--- RECORD EXTRACTS ---

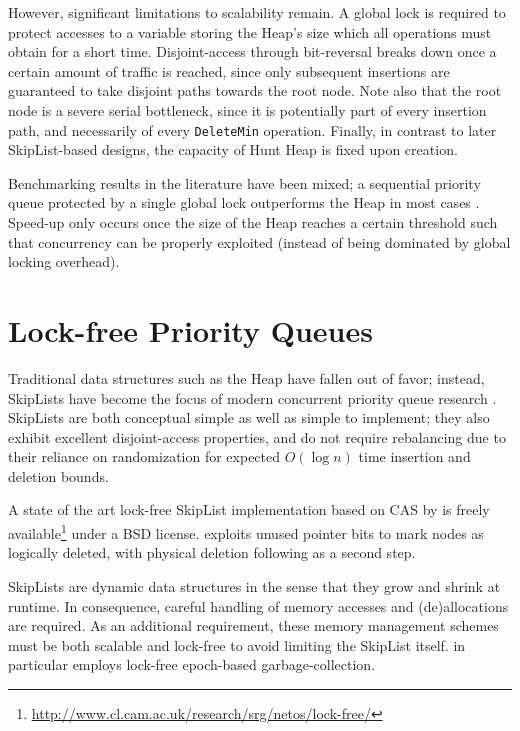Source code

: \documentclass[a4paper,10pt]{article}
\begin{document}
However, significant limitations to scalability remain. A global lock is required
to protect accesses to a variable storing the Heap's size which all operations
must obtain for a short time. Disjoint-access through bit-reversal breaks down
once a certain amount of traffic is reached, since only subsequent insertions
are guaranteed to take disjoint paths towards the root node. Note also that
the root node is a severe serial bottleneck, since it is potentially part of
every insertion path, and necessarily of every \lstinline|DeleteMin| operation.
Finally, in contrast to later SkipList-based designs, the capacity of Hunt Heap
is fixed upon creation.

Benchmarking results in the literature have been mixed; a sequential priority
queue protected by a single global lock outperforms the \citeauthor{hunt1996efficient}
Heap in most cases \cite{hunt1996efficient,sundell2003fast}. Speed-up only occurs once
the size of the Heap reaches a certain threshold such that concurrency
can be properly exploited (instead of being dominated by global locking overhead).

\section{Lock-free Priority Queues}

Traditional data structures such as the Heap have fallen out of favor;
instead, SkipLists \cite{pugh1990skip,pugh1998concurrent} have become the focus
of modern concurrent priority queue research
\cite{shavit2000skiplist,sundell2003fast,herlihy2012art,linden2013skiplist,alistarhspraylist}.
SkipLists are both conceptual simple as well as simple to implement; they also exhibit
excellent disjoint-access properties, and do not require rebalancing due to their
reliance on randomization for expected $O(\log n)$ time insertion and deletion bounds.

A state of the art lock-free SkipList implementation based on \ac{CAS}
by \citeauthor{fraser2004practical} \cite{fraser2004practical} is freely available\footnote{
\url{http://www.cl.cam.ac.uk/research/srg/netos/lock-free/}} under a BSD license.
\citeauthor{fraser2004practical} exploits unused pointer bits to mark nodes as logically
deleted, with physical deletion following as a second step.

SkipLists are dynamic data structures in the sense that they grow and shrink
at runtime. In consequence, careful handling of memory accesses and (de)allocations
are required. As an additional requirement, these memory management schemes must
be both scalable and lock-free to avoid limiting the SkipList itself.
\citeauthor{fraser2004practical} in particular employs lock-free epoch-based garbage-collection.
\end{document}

---
--- RECORD EXTRACTS ---

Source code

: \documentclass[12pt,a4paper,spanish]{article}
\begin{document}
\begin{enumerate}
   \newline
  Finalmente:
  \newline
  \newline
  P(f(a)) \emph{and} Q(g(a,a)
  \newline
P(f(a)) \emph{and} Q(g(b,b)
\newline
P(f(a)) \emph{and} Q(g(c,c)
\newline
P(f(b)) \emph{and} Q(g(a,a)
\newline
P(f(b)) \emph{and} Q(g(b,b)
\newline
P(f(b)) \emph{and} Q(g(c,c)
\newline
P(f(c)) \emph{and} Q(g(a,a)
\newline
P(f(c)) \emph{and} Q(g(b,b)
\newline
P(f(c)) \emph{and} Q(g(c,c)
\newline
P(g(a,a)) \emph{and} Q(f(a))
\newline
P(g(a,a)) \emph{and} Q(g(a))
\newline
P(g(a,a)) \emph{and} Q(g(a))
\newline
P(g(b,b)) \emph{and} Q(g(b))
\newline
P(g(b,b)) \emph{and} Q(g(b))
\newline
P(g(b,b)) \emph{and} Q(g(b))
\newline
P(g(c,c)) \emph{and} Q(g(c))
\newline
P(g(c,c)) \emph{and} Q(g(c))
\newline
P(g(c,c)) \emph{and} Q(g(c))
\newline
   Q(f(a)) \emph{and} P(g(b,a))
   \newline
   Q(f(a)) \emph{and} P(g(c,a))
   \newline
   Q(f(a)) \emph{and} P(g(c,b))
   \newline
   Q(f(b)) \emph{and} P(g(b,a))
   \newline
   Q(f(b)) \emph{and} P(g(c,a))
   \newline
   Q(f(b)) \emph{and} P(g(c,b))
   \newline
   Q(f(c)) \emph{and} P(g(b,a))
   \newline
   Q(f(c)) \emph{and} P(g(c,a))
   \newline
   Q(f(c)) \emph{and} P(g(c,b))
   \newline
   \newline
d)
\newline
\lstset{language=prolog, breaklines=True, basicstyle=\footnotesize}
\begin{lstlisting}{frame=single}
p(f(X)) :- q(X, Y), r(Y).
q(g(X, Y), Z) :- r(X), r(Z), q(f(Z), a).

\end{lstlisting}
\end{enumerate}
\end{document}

---
--- RECORD EXTRACTS ---

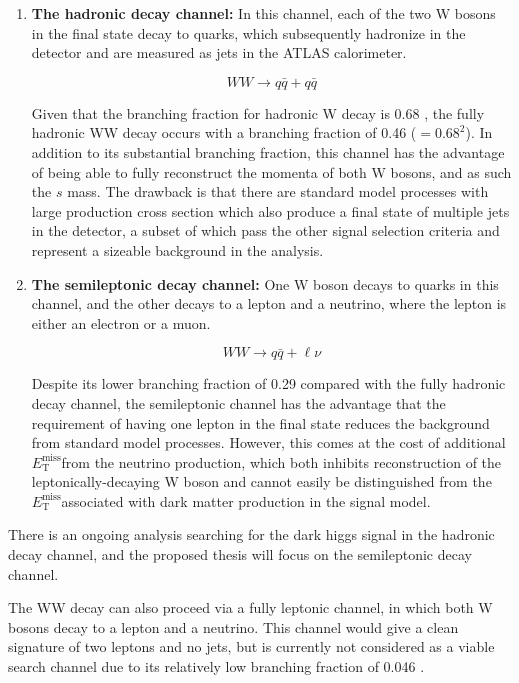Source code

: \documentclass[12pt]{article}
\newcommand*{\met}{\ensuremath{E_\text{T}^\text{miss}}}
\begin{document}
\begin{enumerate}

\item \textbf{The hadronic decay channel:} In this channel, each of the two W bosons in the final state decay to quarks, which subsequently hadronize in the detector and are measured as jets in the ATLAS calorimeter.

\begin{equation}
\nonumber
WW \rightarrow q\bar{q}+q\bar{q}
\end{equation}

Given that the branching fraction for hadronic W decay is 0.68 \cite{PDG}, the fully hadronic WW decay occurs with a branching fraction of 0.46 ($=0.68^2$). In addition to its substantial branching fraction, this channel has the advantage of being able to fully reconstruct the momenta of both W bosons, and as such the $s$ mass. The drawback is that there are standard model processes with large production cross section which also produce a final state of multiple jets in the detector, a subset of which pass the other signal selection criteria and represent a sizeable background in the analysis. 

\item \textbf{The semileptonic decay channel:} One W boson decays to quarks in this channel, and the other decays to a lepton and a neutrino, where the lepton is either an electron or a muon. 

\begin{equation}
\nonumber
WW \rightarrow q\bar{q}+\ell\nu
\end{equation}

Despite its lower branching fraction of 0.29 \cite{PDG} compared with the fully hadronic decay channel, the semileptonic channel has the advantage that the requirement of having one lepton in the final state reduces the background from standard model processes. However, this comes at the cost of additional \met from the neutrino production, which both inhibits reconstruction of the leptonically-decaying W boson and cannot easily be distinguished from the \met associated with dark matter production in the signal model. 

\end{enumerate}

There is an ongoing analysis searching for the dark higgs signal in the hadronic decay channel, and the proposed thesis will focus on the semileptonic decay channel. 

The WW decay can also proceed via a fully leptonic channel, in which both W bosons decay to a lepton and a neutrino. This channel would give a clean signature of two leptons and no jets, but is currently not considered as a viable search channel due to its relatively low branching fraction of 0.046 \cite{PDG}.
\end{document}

---

#### EXERCISE:
Which lines above contain "have"? Show each of them.

#### WRITTEN RESPONSE:
Benchmarking results in the literature have been mixed; a sequential priority
Traditional data structures such as the Heap have fallen out of favor;
instead, SkipLists \cite{pugh1990skip,pugh1998concurrent} have become the focus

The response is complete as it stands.